Kristallnacht: In His Own Words

Stephan Lewy shares his experience with SPI

Stephan was 13 years old, living in a Jewish orphanage in Berlin on “The Night of Broken Glass,” November 9, 1938.

In his SPI recording, Stephan Lewy (1925-2021) recounts his experience as a child in Nazi-occupied Europe. His is a harrowing story of life amid the horror of Nazi rule, culminating in an escape that took him from Germany to France and finally to the United States. In his later years, Stephan devoted himself to visiting schools and speaking to students about his experiences to help ensure that the atrocities of WWII would never be forgotten. SPI recorded Stephan’s story in 2015. As we approach the anniversary of Kristallnacht, we share his words so that this cautionary tale lives on.

IN HIS OWN WORDS: On the night of Kristallnacht “they took the kids – we were roughly 50 girls and 50 boys – and they put us into the synagogue.  They couldn’t torch it because we had gentile people living on the other side.  So, above the arc, there is an Eternal Light burning in every synagogue, 24-hours a day, 7-days a week. And ours was a gas-fired light. What they did, they cut the gas line to the Eternal Light, let the gas escape. We were all sitting in these seats – 100 kids.  They walked out and locked the doors and walked away, hoping that we would suffocate. Fortunately one of the boys who probably was about 14 years old, he had enough sense to take a chair and break some windows.”

Click here to listen to Stephan’s story. SPI’s collection contains the first-person accounts of numerous Holocaust survivors who lived in Germany, Belgium, Lithuania, and Hungary as children. To access the page, click here. SPI stories are archived at the United States Holocaust Memorial Museum in Washington, D.C., the Library of Congress, and other libraries and museums throughout the country.

After arriving in the United States, Stephan, then 18, joined the U.S. Army and returned to Europe to fight the Nazis as a Ritchie Boy. He was present in Normandy following the Allied invasion and was with General Patton at the liberation of Buchenwald.
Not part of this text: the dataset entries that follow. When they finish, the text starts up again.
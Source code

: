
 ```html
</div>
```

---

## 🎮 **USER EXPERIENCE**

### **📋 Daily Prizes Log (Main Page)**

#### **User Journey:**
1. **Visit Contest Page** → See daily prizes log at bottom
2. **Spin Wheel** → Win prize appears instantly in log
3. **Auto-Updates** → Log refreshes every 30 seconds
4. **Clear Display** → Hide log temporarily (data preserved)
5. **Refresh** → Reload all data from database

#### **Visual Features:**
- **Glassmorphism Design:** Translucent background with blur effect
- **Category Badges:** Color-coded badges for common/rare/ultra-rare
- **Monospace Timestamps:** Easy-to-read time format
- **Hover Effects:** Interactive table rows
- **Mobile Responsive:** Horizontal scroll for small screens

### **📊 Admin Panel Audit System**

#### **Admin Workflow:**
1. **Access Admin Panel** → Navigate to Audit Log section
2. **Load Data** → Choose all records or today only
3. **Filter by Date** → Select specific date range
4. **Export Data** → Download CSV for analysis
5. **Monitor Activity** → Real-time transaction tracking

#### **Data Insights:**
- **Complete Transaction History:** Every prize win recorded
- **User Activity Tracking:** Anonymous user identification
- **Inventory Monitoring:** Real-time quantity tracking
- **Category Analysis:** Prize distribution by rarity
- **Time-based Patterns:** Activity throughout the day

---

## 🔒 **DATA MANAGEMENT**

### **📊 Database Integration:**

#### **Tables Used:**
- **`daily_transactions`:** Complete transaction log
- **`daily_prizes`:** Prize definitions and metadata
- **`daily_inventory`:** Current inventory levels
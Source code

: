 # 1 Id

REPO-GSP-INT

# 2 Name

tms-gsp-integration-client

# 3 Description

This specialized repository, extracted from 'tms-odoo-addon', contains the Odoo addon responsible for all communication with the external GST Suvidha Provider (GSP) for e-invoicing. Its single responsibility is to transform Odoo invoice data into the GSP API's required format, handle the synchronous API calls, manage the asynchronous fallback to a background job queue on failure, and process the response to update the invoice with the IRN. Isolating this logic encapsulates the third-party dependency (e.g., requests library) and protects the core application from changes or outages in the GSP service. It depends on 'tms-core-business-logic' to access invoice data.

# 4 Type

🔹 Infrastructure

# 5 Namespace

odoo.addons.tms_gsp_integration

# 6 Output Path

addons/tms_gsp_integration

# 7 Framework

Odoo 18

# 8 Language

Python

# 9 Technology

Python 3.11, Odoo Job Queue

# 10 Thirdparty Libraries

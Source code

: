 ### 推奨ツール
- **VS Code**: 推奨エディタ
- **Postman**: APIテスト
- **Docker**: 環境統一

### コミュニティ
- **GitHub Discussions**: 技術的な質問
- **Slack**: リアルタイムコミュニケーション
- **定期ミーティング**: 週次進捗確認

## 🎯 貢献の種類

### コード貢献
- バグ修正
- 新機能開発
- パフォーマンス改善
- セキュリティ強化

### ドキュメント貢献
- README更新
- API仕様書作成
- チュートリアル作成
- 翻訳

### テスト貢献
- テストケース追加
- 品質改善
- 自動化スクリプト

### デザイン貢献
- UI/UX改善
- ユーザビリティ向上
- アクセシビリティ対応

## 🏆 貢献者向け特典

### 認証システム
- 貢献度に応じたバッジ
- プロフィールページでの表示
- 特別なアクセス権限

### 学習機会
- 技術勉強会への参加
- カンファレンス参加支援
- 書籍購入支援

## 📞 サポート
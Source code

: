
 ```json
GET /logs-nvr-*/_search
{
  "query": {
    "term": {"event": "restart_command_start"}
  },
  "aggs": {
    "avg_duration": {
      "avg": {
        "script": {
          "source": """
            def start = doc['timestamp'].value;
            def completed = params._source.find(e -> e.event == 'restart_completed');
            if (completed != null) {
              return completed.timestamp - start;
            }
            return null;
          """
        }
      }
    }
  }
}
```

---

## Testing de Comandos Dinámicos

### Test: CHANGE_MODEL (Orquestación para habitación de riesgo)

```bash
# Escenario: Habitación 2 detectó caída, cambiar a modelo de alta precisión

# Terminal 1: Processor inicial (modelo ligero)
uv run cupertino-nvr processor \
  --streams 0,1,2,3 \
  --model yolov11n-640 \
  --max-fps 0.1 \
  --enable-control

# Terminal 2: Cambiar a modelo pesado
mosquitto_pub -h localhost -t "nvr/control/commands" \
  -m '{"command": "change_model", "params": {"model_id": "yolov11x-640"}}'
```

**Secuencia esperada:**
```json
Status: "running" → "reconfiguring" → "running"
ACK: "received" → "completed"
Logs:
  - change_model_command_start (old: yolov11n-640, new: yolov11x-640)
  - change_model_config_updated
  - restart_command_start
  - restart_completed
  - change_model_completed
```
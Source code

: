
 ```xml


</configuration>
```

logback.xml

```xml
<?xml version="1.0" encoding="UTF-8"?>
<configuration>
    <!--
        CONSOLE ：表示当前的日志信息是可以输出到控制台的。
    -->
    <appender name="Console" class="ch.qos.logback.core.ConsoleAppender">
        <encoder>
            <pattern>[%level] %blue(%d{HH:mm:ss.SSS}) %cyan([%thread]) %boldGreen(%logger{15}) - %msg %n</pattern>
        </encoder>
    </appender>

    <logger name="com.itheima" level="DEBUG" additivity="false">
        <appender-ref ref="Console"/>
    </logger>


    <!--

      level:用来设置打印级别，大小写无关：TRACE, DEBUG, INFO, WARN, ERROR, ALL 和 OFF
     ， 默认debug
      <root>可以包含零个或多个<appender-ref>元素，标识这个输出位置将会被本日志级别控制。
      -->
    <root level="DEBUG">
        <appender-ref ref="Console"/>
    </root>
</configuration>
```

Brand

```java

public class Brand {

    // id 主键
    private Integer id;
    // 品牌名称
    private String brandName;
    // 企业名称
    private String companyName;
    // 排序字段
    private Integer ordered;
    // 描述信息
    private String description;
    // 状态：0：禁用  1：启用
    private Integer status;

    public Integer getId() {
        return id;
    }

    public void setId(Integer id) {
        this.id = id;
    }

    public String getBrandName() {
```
Stephan was a tremendously kind and thoughtful man whom I was honored to call my dear friend. Without a certain measure of irony, Stephan died on the anniversary of Kristallnacht in 2021.

Shown (l-r): The children living at the Baruch Auerbach Jewish orphanage in Berlin 1930s; the orphanage, the Auerbach Orphanage Synagogue, where the Nazis attempted to kill the children; Stephan as a seven-year-old in the yard of the orphanage; Stephan as a soldier in the US Army when he was a member of the Ritchie Boys.